### Work item
Pictures must not be copied, but every entry must be reproduced exactly.

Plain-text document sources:
++++++++
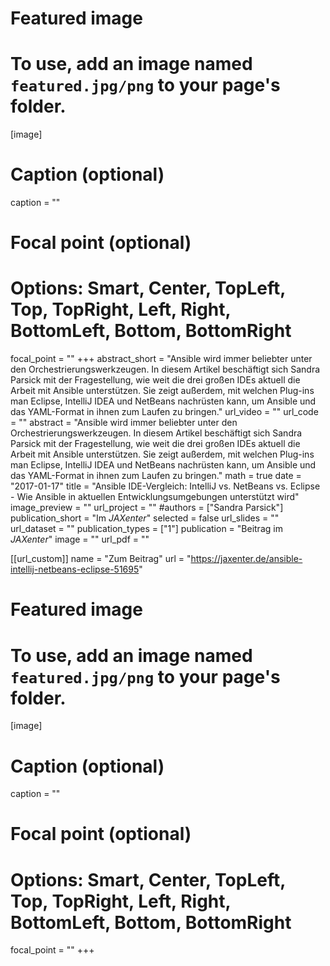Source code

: 
# Featured image
# To use, add an image named `featured.jpg/png` to your page's folder.
[image]
# Caption (optional)
caption = ""

# Focal point (optional)
# Options: Smart, Center, TopLeft, Top, TopRight, Left, Right, BottomLeft, Bottom, BottomRight
focal_point = ""
+++
abstract_short = "Ansible wird immer beliebter unter den Orchestrierungswerkzeugen. In diesem Artikel beschäftigt sich Sandra Parsick mit der Fragestellung, wie weit die drei großen IDEs aktuell die Arbeit mit Ansible unterstützen. Sie zeigt außerdem, mit welchen Plug-ins man Eclipse, IntelliJ IDEA und NetBeans nachrüsten kann, um Ansible und das YAML-Format in ihnen zum Laufen zu bringen."
url_video = ""
url_code = ""
abstract = "Ansible wird immer beliebter unter den Orchestrierungswerkzeugen. In diesem Artikel beschäftigt sich Sandra Parsick mit der Fragestellung, wie weit die drei großen IDEs aktuell die Arbeit mit Ansible unterstützen. Sie zeigt außerdem, mit welchen Plug-ins man Eclipse, IntelliJ IDEA und NetBeans nachrüsten kann, um Ansible und das YAML-Format in ihnen zum Laufen zu bringen."
math = true
date = "2017-01-17"
title = "Ansible IDE-Vergleich: IntelliJ vs. NetBeans vs. Eclipse - Wie Ansible in aktuellen Entwicklungsumgebungen unterstützt wird"
image_preview = ""
url_project = ""
#authors = ["Sandra Parsick"]
publication_short = "Im *JAXenter*"
selected = false
url_slides = ""
url_dataset = ""
publication_types = ["1"]
publication = "Beitrag im *JAXenter*"
image = ""
url_pdf = ""


[[url_custom]]
name = "Zum Beitrag"
url = "https://jaxenter.de/ansible-intellij-netbeans-eclipse-51695"

# Featured image
# To use, add an image named `featured.jpg/png` to your page's folder.
[image]
# Caption (optional)
caption = ""

# Focal point (optional)
# Options: Smart, Center, TopLeft, Top, TopRight, Left, Right, BottomLeft, Bottom, BottomRight
focal_point = ""
+++
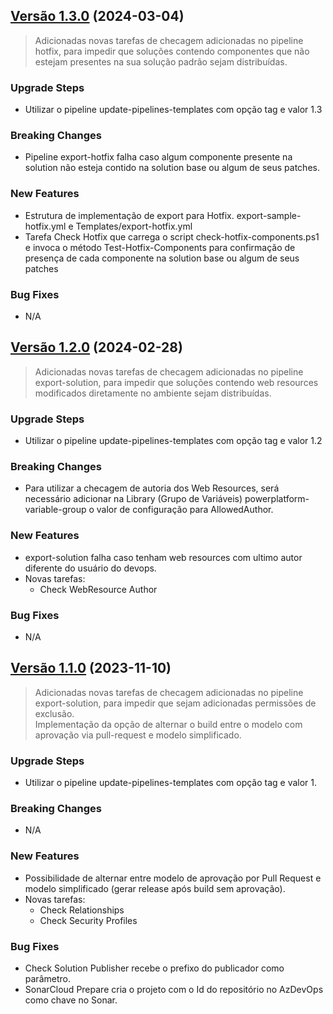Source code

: ## [Versão 1.3.0](https://dev.azure.com/kdop/Dynamics%20Core/_git/devops-templates?version=GT1.3) (2024-03-04)

> Adicionadas novas tarefas de checagem adicionadas no pipeline hotfix, para impedir que soluções contendo componentes que não estejam presentes na sua solução padrão sejam distribuídas.

### Upgrade Steps
- Utilizar o pipeline update-pipelines-templates com opção tag e valor 1.3

### Breaking Changes
- Pipeline export-hotfix falha caso algum componente presente na solution não esteja contido na solution base ou algum de seus patches.

### New Features
- Estrutura de implementação de export para Hotfix. export-sample-hotfix.yml e Templates/export-hotfix.yml
- Tarefa Check Hotfix que carrega o script check-hotfix-components.ps1 e invoca o método Test-Hotfix-Components para confirmação de presença de cada componente na solution base ou algum de seus patches

### Bug Fixes
- N/A

## [Versão 1.2.0](https://dev.azure.com/kdop/Dynamics%20Core/_git/devops-templates?version=GT1.2) (2024-02-28)

> Adicionadas novas tarefas de checagem adicionadas no pipeline export-solution, para impedir que soluções contendo web resources modificados diretamente no ambiente sejam distribuídas.

### Upgrade Steps
- Utilizar o pipeline update-pipelines-templates com opção tag e valor 1.2

### Breaking Changes
- Para utilizar a checagem de autoria dos Web Resources, será necessário adicionar na Library (Grupo de Variáveis) powerplatform-variable-group o valor de configuração para AllowedAuthor.

### New Features
- export-solution falha caso tenham web resources com ultimo autor diferente do usuário do devops.
- Novas tarefas:
    - Check WebResource Author

### Bug Fixes
- N/A

## [Versão 1.1.0](https://dev.azure.com/kdop/Dynamics%20Core/_git/devops-templates?version=GT1.1) (2023-11-10)

> Adicionadas novas tarefas de checagem adicionadas no pipeline export-solution, para impedir que sejam adicionadas permissões de exclusão.  
Implementação da opção de alternar o build entre o modelo com aprovação via pull-request e modelo simplificado.

### Upgrade Steps
- Utilizar o pipeline update-pipelines-templates com opção tag e valor 1.

### Breaking Changes
- N/A

### New Features
- Possibilidade de alternar entre modelo de aprovação por Pull Request e modelo simplificado (gerar release após build sem aprovação).
- Novas tarefas:
    - Check Relationships
    - Check Security Profiles

### Bug Fixes
- Check Solution Publisher recebe o prefixo do publicador como parâmetro.
- SonarCloud Prepare cria o projeto com o Id do repositório no AzDevOps como chave no Sonar.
++++++++
### Reply to the task
Source code

: 
# Featured image
# To use, add an image named `featured.jpg/png` to your page's folder.
[image]
# Caption (optional)
caption = ""

# Focal point (optional)
# Options: Smart, Center, TopLeft, Top, TopRight, Left, Right, BottomLeft, Bottom, BottomRight
focal_point = ""
+++
abstract_short = "Ansible wird immer beliebter unter den Orchestrierungswerkzeugen. In diesem Artikel beschäftigt sich Sandra Parsick mit der Fragestellung, wie weit die drei großen IDEs aktuell die Arbeit mit Ansible unterstützen. Sie zeigt außerdem, mit welchen Plug-ins man Eclipse, IntelliJ IDEA und NetBeans nachrüsten kann, um Ansible und das YAML-Format in ihnen zum Laufen zu bringen."
url_video = ""
url_code = ""
abstract = "Ansible wird immer beliebter unter den Orchestrierungswerkzeugen. In diesem Artikel beschäftigt sich Sandra Parsick mit der Fragestellung, wie weit die drei großen IDEs aktuell die Arbeit mit Ansible unterstützen. Sie zeigt außerdem, mit welchen Plug-ins man Eclipse, IntelliJ IDEA und NetBeans nachrüsten kann, um Ansible und das YAML-Format in ihnen zum Laufen zu bringen."
math = true
date = "2017-01-17"
title = "Ansible IDE-Vergleich: IntelliJ vs. NetBeans vs. Eclipse - Wie Ansible in aktuellen Entwicklungsumgebungen unterstützt wird"
image_preview = ""
url_project = ""
#authors = ["Sandra Parsick"]
publication_short = "Im *JAXenter*"
selected = false
url_slides = ""
url_dataset = ""
publication_types = ["1"]
publication = "Beitrag im *JAXenter*"
image = ""
url_pdf = ""


[[url_custom]]
name = "Zum Beitrag"
url = "https://jaxenter.de/ansible-intellij-netbeans-eclipse-51695"

# Featured image
# To use, add an image named `featured.jpg/png` to your page's folder.
[image]
# Caption (optional)
caption = ""

# Focal point (optional)
# Options: Smart, Center, TopLeft, Top, TopRight, Left, Right, BottomLeft, Bottom, BottomRight
focal_point = ""
+++
Source code

: ## [Versão 1.3.0](https://dev.azure.com/kdop/Dynamics%20Core/_git/devops-templates?version=GT1.3) (2024-03-04)

> Adicionadas novas tarefas de checagem adicionadas no pipeline hotfix, para impedir que soluções contendo componentes que não estejam presentes na sua solução padrão sejam distribuídas.

### Upgrade Steps
- Utilizar o pipeline update-pipelines-templates com opção tag e valor 1.3

### Breaking Changes
- Pipeline export-hotfix falha caso algum componente presente na solution não esteja contido na solution base ou algum de seus patches.

### New Features
- Estrutura de implementação de export para Hotfix. export-sample-hotfix.yml e Templates/export-hotfix.yml
- Tarefa Check Hotfix que carrega o script check-hotfix-components.ps1 e invoca o método Test-Hotfix-Components para confirmação de presença de cada componente na solution base ou algum de seus patches

### Bug Fixes
- N/A

## [Versão 1.2.0](https://dev.azure.com/kdop/Dynamics%20Core/_git/devops-templates?version=GT1.2) (2024-02-28)

> Adicionadas novas tarefas de checagem adicionadas no pipeline export-solution, para impedir que soluções contendo web resources modificados diretamente no ambiente sejam distribuídas.

### Upgrade Steps
- Utilizar o pipeline update-pipelines-templates com opção tag e valor 1.2

### Breaking Changes
- Para utilizar a checagem de autoria dos Web Resources, será necessário adicionar na Library (Grupo de Variáveis) powerplatform-variable-group o valor de configuração para AllowedAuthor.

### New Features
- export-solution falha caso tenham web resources com ultimo autor diferente do usuário do devops.
- Novas tarefas:
    - Check WebResource Author

### Bug Fixes
- N/A

## [Versão 1.1.0](https://dev.azure.com/kdop/Dynamics%20Core/_git/devops-templates?version=GT1.1) (2023-11-10)

> Adicionadas novas tarefas de checagem adicionadas no pipeline export-solution, para impedir que sejam adicionadas permissões de exclusão.  
Implementação da opção de alternar o build entre o modelo com aprovação via pull-request e modelo simplificado.

### Upgrade Steps
- Utilizar o pipeline update-pipelines-templates com opção tag e valor 1.

### Breaking Changes
- N/A

### New Features
- Possibilidade de alternar entre modelo de aprovação por Pull Request e modelo simplificado (gerar release após build sem aprovação).
- Novas tarefas:
    - Check Relationships
    - Check Security Profiles

### Bug Fixes
- Check Solution Publisher recebe o prefixo do publicador como parâmetro.
- SonarCloud Prepare cria o projeto com o Id do repositório no AzDevOps como chave no Sonar.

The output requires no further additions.